The subject matter disclosed herein relates to a system and method for the recovery of crude oils within the earth and, in particular, to a system and method for recovering highly viscous oils.
The world depends heavily on hydrocarbon fuels, such as petroleum, as an energy source. Petroleum hydrocarbons, or “oil,” may be recovered from reservoirs within the earth using a variety of methods, such as drilling for example. Drilling works well for certain categories of oil where the oil viscosity allows the fluid to flow within the well casing to the surface. Where deep oil reserves are being exploited, pumps and other auxiliary equipment may be used to assist the extraction of oil.
One category of oil, sometimes referred to as “heavy oil” or “extra-heavy oil” or “bitumen” (hereinafter called “heavy oil”), is highly viscous oil that does not readily flow through the reservoir or production well casing, even with the assistance of pumps or other equipment. This flow or mobility issue may also be caused by compounds such as wax or paraffin. Heavy oil may be extracted using a variety of non-thermal techniques such as mining and cold heavy oil production with sand (CHOPS). However, most of these heavy oil reserves are positioned at depths greater than that from which it may be recovered using mining techniques, and other non-thermal methods such as CHOPS do not produce a high enough fraction of the original oil in place. In an effort to extract this oil, so-called “thermal methods” such as cyclic steam (“huff and puff”), steam flooding, and steam assisted gravity drainage (“SAGD”) have been developed. In these, steam is generated at the surface and transferred down into the well into contact with the oil reserve. The steam heats and reduces the viscosity of the oil enough to allow flow and displacement of the treated oil toward the production wellhead.

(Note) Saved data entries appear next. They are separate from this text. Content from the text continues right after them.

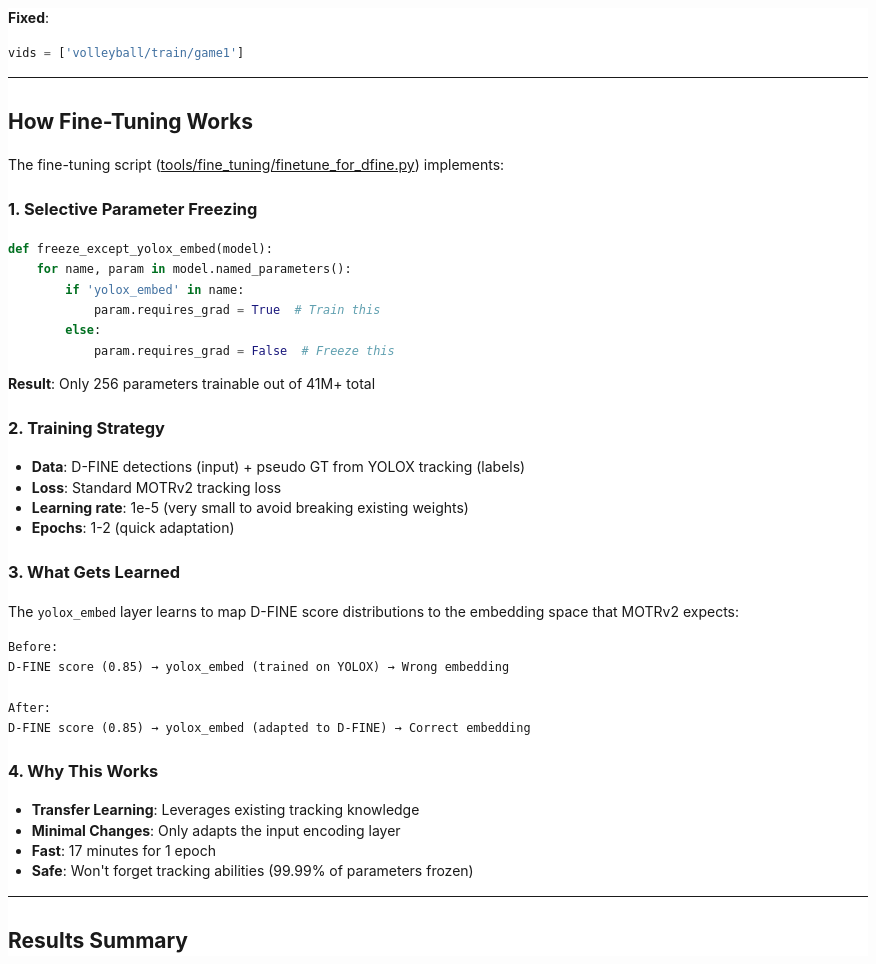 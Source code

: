 **Fixed**:
```python
vids = ['volleyball/train/game1']
```

---

## How Fine-Tuning Works

The fine-tuning script ([tools/fine_tuning/finetune_for_dfine.py](tools/fine_tuning/finetune_for_dfine.py)) implements:

### 1. Selective Parameter Freezing
```python
def freeze_except_yolox_embed(model):
    for name, param in model.named_parameters():
        if 'yolox_embed' in name:
            param.requires_grad = True  # Train this
        else:
            param.requires_grad = False  # Freeze this
```

**Result**: Only 256 parameters trainable out of 41M+ total

### 2. Training Strategy
- **Data**: D-FINE detections (input) + pseudo GT from YOLOX tracking (labels)
- **Loss**: Standard MOTRv2 tracking loss
- **Learning rate**: 1e-5 (very small to avoid breaking existing weights)
- **Epochs**: 1-2 (quick adaptation)

### 3. What Gets Learned
The `yolox_embed` layer learns to map D-FINE score distributions to the embedding space that MOTRv2 expects:

```
Before:
D-FINE score (0.85) → yolox_embed (trained on YOLOX) → Wrong embedding

After:
D-FINE score (0.85) → yolox_embed (adapted to D-FINE) → Correct embedding
```

### 4. Why This Works
- **Transfer Learning**: Leverages existing tracking knowledge
- **Minimal Changes**: Only adapts the input encoding layer
- **Fast**: 17 minutes for 1 epoch
- **Safe**: Won't forget tracking abilities (99.99% of parameters frozen)

---

## Results Summary
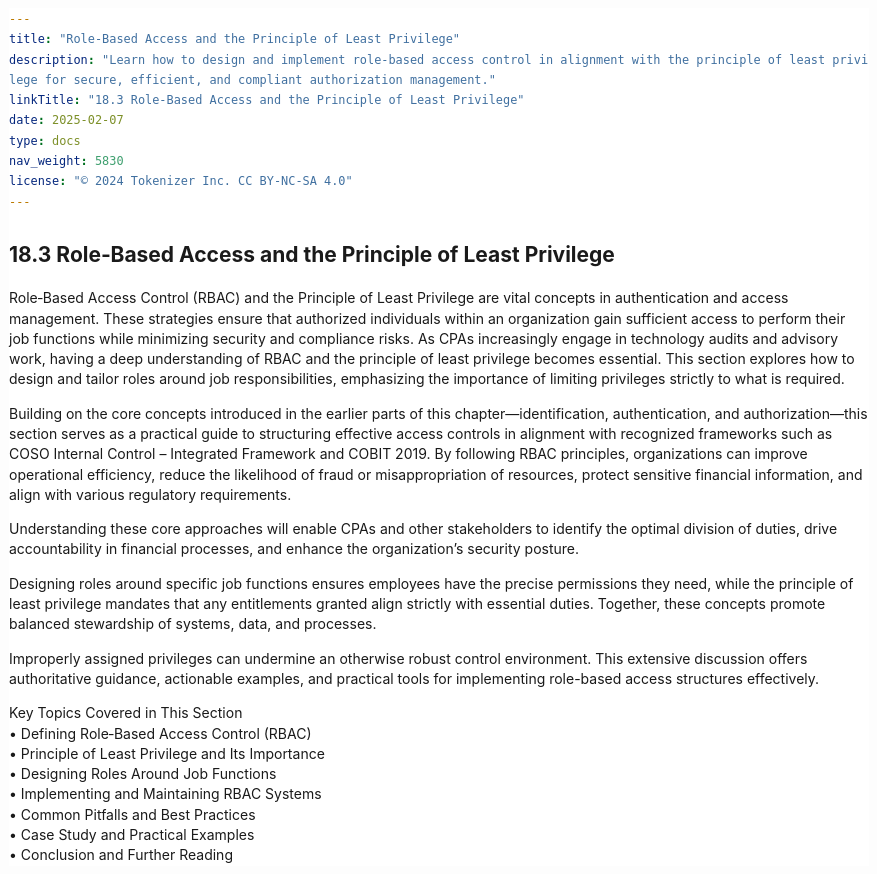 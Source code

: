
 ```yaml
---
title: "Role‑Based Access and the Principle of Least Privilege"
description: "Learn how to design and implement role-based access control in alignment with the principle of least privilege for secure, efficient, and compliant authorization management."
linkTitle: "18.3 Role‑Based Access and the Principle of Least Privilege"
date: 2025-02-07
type: docs
nav_weight: 5830
license: "© 2024 Tokenizer Inc. CC BY-NC-SA 4.0"
---
```


## 18.3 Role‑Based Access and the Principle of Least Privilege

Role‑Based Access Control (RBAC) and the Principle of Least Privilege are vital concepts in authentication and access management. These strategies ensure that authorized individuals within an organization gain sufficient access to perform their job functions while minimizing security and compliance risks. As CPAs increasingly engage in technology audits and advisory work, having a deep understanding of RBAC and the principle of least privilege becomes essential. This section explores how to design and tailor roles around job responsibilities, emphasizing the importance of limiting privileges strictly to what is required.

Building on the core concepts introduced in the earlier parts of this chapter—identification, authentication, and authorization—this section serves as a practical guide to structuring effective access controls in alignment with recognized frameworks such as COSO Internal Control – Integrated Framework and COBIT 2019. By following RBAC principles, organizations can improve operational efficiency, reduce the likelihood of fraud or misappropriation of resources, protect sensitive financial information, and align with various regulatory requirements.

Understanding these core approaches will enable CPAs and other stakeholders to identify the optimal division of duties, drive accountability in financial processes, and enhance the organization’s security posture.

Designing roles around specific job functions ensures employees have the precise permissions they need, while the principle of least privilege mandates that any entitlements granted align strictly with essential duties. Together, these concepts promote balanced stewardship of systems, data, and processes.

Improperly assigned privileges can undermine an otherwise robust control environment. This extensive discussion offers authoritative guidance, actionable examples, and practical tools for implementing role-based access structures effectively.

  
Key Topics Covered in This Section  
• Defining Role‑Based Access Control (RBAC)  
• Principle of Least Privilege and Its Importance  
• Designing Roles Around Job Functions  
• Implementing and Maintaining RBAC Systems  
• Common Pitfalls and Best Practices  
• Case Study and Practical Examples  
• Conclusion and Further Reading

It should be appreciated that while such surface steam based generating processes do allow for the extraction of heavy oil from reservoirs that were previously unrecoverable by mining techniques, surface steam generation processes generally do incur high energy costs and there is a limit to the depth at which these techniques may be used. It should be appreciated that these processes involve energy losses at several stages: in the steam generation process; in distributing the steam at the surface; and, as the steam is transferred from the surface. Past a certain depth, the cost or technical feasibility of using surface generated steam is prohibitive. Even before that depth is reached, the energy and other costs of producing the oil can be very high. As a result, a large volume of the world's oil reserves are classified as “unrecoverable” due to the depth and viscosity of the oil, and even recoverable oil may face high production costs. It should further be appreciated that other geographic locations or geologic formations also may not be conducive to surface steam based methodologies. For example, in permafrost areas, surface heat based generation may not be acceptable as the heat may cause a thawing of the ground supporting the oil recovery equipment. Surface steam based generation systems may also be of limited use in oceanic reserves where the loss of thermal energy between the surface heat generator to the ocean floor may make the use of surface steam techniques economically and technically infeasible.
Accordingly, it should be appreciated that while existing heavy oil extraction techniques are suitable for their intended purposes a need for improvement remains, particularly in providing a system and method for extracting heavy oil reservoirs located deep within the earth.